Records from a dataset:
◆ ◆ ◆ ◆

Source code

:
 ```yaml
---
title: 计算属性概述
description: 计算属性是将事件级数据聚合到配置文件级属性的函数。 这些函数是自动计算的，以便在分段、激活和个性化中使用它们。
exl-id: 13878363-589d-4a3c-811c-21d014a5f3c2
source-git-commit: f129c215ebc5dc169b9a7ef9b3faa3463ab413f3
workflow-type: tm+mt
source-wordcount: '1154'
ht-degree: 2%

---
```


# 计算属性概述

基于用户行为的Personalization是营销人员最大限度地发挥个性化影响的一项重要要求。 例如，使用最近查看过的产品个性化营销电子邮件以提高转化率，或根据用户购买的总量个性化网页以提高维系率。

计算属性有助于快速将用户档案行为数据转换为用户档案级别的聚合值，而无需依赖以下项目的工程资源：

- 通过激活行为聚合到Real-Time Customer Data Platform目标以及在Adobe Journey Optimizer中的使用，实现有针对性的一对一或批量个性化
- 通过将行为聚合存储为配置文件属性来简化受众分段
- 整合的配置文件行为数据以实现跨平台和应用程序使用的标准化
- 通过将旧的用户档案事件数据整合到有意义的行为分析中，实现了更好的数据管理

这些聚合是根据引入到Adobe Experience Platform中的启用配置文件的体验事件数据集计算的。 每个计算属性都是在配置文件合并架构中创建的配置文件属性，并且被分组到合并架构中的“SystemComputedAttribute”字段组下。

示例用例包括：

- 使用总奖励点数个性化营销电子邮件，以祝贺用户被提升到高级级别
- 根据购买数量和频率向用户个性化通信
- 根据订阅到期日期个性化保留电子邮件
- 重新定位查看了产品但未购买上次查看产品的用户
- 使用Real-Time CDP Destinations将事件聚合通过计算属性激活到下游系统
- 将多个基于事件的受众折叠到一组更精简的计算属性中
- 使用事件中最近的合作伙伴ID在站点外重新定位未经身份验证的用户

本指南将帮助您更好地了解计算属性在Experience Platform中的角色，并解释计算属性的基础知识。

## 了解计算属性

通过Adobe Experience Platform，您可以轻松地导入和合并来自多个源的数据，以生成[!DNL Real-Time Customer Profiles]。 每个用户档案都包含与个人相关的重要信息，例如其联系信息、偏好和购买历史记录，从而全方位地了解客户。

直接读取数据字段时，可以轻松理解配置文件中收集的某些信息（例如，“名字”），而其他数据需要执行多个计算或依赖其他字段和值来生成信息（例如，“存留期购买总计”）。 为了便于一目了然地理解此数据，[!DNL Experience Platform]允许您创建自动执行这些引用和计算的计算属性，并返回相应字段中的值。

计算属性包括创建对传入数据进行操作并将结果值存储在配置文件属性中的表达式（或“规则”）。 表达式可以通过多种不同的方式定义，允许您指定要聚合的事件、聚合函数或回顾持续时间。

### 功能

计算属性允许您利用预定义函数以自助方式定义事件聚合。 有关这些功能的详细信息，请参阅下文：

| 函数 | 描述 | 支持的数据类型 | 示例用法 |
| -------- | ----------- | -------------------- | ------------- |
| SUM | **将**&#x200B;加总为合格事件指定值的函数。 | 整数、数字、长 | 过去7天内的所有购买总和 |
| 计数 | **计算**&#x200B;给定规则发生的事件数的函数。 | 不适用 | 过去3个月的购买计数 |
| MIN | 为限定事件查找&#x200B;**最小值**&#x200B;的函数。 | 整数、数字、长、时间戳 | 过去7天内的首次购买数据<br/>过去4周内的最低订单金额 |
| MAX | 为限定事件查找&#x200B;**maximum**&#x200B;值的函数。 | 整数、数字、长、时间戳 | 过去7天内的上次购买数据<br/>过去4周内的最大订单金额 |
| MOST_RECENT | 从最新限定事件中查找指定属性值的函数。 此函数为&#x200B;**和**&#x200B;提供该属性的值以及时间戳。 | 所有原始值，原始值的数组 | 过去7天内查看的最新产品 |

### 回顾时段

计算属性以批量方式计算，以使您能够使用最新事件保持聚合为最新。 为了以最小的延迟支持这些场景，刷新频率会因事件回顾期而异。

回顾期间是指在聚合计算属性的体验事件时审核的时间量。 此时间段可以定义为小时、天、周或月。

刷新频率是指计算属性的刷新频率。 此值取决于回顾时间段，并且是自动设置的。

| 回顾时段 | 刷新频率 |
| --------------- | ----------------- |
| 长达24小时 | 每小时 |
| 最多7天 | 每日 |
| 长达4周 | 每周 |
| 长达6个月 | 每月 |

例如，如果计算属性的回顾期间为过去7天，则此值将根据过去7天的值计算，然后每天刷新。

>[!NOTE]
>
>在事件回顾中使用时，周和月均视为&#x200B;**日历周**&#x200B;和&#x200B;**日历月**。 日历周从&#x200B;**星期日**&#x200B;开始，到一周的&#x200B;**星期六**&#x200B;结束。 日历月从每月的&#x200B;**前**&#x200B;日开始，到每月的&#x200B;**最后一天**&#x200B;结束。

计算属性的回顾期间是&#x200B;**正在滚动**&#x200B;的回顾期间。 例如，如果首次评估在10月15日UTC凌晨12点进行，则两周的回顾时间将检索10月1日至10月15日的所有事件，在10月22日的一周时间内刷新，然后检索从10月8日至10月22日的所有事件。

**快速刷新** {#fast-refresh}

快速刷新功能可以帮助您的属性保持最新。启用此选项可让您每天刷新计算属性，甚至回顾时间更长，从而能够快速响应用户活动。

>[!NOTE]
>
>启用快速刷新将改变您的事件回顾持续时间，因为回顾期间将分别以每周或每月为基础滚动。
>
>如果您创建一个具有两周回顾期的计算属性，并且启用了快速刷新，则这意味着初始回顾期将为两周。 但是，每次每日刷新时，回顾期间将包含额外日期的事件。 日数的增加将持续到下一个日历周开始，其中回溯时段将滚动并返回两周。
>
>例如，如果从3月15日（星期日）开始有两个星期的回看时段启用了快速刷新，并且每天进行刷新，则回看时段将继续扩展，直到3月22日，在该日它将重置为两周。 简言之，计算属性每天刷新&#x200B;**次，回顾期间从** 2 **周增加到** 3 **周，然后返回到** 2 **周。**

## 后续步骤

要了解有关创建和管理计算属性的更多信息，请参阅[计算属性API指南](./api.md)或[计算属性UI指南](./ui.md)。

◆ ◆ ◆ ◆

◆ Problem description: Gather up every line in the data above that contains the word "Time", copying each one.

◆ Result for this exercise:
- 通过激活行为聚合到Real-Time Customer Data Platform目标以及在Adobe Journey Optimizer中的使用，实现有针对性的一对一或批量个性化
- 使用Real-Time CDP Destinations将事件聚合通过计算属性激活到下游系统
通过Adobe Experience Platform，您可以轻松地导入和合并来自多个源的数据，以生成[!DNL Real-Time Customer Profiles]。 每个用户档案都包含与个人相关的重要信息，例如其联系信息、偏好和购买历史记录，从而全方位地了解客户。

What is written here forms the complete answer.